A validation instance was conducted to assess the time delay and pickup configuration of the minimum entropy obtained. Figure 9 shows the results of evaluating the sensitivity of the RoCoF and frequency-based protection models on the validation dataset presented in Table 1. The islanding cases were arranged based on the level of active power imbalance. For the RoCoF-based IDM, island creation was successfully detected in all 100 evaluated cases. In contrast, for the frequency-based IDM, the island was detected in 99 out of 100 cases. It is noteworthy that despite failing in one case, the probability of detecting islands still fell between one and the maximum probability as indicated in Equation (22). A notable increase in detection time was observed as the active and reactive power imbalances in the island approached zero. This is where it is expected to be found for RoCoF and FVT NDZ [15,35]. Furthermore, the stability of the minimal entropy settings, presented in Figure 7, was assessed using the validation distribution faults dataset detailed in Table 2. For both feature-based IDMs analyzed, none of the 100 cases in the set were erroneously detected. This confirms the proper stability against such disturbances for the calculated setting employing BEM.
In Figure 10, the records of the calculated frequency and RoCoF features in phase ‘a’ are presented for one of the worst-case scenarios encountered in the islanding validation dataset.
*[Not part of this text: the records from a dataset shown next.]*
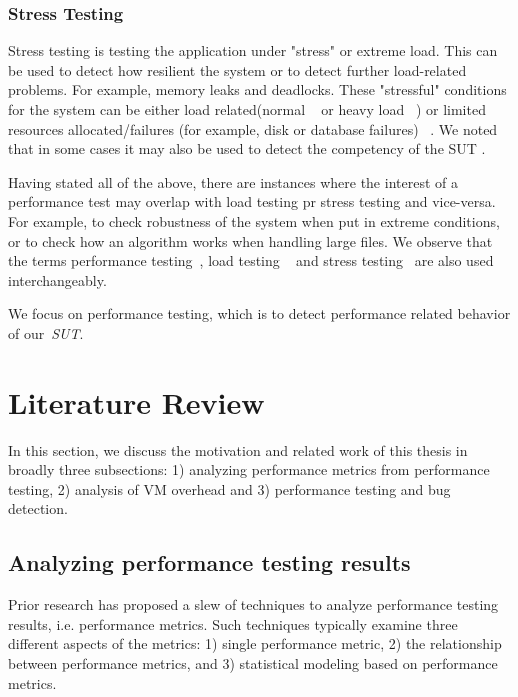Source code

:\subsubsection{Stress Testing}

Stress testing is testing the application under "stress" or extreme load. This can be used to detect how resilient the system or to detect further load-related problems. For example, memory leaks and deadlocks. These "stressful" conditions for the system can be either load related(normal ~\cite{zhang2002automated,kalita2011investigation,chakravarty2010stress} or heavy load ~\cite{Dillenseger2009,kalita2011investigation,huebner2001performance}) or limited resources allocated/failures (for example, disk or database failures) ~\cite{acharya2009mining}. We noted that in some cases it may also be used to detect the competency of the SUT \cite{garousi2010genetic,garousi2008empirical,garousi2006traffic,garousi2008traffic}.


Having stated all of the above, there are instances where the interest of a performance test may overlap with load testing pr stress testing and vice-versa. For example, to check robustness of the system when put in extreme conditions, or to check how an algorithm works when handling large files. We observe that the terms performance testing~\cite{Dillenseger2009,Menasce02loadtesting,Menasce:2002}, load testing ~\cite{536461,Bayan:2008,perf_load_stress,perf_web} and stress testing~\cite{Bayan:2008,Yang:1996,4020172} are also used interchangeably. 

We focus on performance testing, which is to detect performance related behavior of our~\textit{SUT}.


\section{Literature Review}
\label{sec:related}
In this section, we discuss the motivation and related work of this thesis in broadly three subsections: 1) analyzing performance metrics from performance testing, 2) analysis of VM overhead and 3) performance testing and bug detection.


\subsection{Analyzing performance testing results} 

Prior research has proposed a slew of techniques to analyze performance testing results, i.e. performance metrics. Such techniques typically examine three different aspects of the metrics: 1) single performance metric, 2) the relationship between performance metrics, and 3) statistical modeling based on performance metrics.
Furthermore, the threshold detection result is shown; the trip signal is activated, indicating the detection time. Similarly, in Figure 11, the three-phase records of the calculated frequency and RoCoF features are presented for one of the worst cases encountered in the distribution faults validation dataset. The fault corresponds to an adjacent fault to node LV9. In the records presented in Figure 11, it can be observed how the disturbance repeatedly violates the thresholds but fails to trip the protection. Additionally, this figure illustrates how different magnitudes of disturbances are observed in the various phases, due to the asymmetric nature of the analyzed fault.

5.2. Sensitivity Analysis: Islanding Datasets Comparison

This section compares the different island datasets presented in Table 1 to analyze the effect of restricting the maximum and minimum possible power imbalances in the scenario on the entropy of the settings. For this purpose, the entropy surface results for RoCoF and frequency relays are presented. Figure 12a,b display the entropy surfaces for the Islanding 150% dataset and the Distribution Faults dataset. These surfaces are compared to those presented in Figure 12c,d, depicting the entropy surfaces for the Islanding 50% datasets, and in Figure 10e,f, corresponding to the Islanding 30% scenarios. Additionally, in each of these figures, the minimal entropy settings considering the centroid of the minimum entropy region are indicated in the figure and the associated entropy.
The comparative analysis of the regions of minimum entropy shown in Figure 12 reveals that reducing the maximum and minimum thresholds for possible power imbalance cases in each dataset, within the islanding scenario samples as presented in Table 1, results in a decrease in the minimal region of the entropy surface. This outcome aligns with the anticipated behavior of relays based on RoCoF and frequency. Specifically, as the probability increases that the cases align with the NDZ, the likelihood of detecting the island diminishes for the various settings (time-delay and pickup) tested in the statistical experiment. Consequently, this outcome contributes to an increase in entropy. Based on this result, in Figure 12, it can be observed that as the percentage of imbalance between demand and maximum generation is constrained within the dataset, the minimum entropy adjustments tend to decrease both in their time-delay and pickup adjustment values.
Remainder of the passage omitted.